→ **Task**
Your reply must contain exactly the lines running from the one with "rozpoznali to i~hałas spadł do prawie zera." to the last line of the entries below, both included, and no other lines.

→ **Dataset entries**
· · · · · · ·

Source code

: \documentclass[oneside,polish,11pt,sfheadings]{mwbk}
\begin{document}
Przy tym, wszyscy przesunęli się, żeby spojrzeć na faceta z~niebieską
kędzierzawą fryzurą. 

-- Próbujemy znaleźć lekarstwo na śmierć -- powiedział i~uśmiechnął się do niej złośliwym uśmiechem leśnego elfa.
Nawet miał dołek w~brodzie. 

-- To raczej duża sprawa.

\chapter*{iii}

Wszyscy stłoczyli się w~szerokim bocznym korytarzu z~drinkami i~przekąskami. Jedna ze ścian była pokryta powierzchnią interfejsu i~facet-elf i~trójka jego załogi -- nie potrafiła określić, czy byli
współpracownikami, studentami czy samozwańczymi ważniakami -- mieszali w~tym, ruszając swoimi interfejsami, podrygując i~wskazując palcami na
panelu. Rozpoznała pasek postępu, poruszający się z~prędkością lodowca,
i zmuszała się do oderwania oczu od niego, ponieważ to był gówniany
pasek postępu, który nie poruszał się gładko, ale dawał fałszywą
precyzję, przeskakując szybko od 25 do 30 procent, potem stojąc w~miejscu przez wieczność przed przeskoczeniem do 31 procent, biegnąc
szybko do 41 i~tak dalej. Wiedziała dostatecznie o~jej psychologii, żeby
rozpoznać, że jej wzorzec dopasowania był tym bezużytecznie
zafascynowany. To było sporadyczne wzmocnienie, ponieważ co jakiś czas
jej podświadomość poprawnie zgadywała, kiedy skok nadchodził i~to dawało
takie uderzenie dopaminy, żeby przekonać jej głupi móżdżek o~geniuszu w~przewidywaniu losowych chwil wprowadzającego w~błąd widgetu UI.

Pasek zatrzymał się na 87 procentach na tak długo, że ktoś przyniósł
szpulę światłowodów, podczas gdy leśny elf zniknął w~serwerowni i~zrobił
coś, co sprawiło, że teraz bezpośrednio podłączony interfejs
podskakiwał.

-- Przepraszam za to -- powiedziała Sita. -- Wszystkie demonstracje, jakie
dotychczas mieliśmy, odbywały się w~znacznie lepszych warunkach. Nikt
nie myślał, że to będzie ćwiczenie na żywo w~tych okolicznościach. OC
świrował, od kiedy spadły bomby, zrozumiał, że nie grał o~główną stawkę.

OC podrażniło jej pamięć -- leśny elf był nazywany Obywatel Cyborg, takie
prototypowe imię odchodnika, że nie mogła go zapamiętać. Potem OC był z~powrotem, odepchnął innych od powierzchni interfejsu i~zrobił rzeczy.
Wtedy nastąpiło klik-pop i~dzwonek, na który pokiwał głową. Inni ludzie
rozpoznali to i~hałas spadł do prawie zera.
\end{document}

· · · · · · ·

→ **Answer section**
rozpoznali to i~hałas spadł do prawie zera.
\end{document}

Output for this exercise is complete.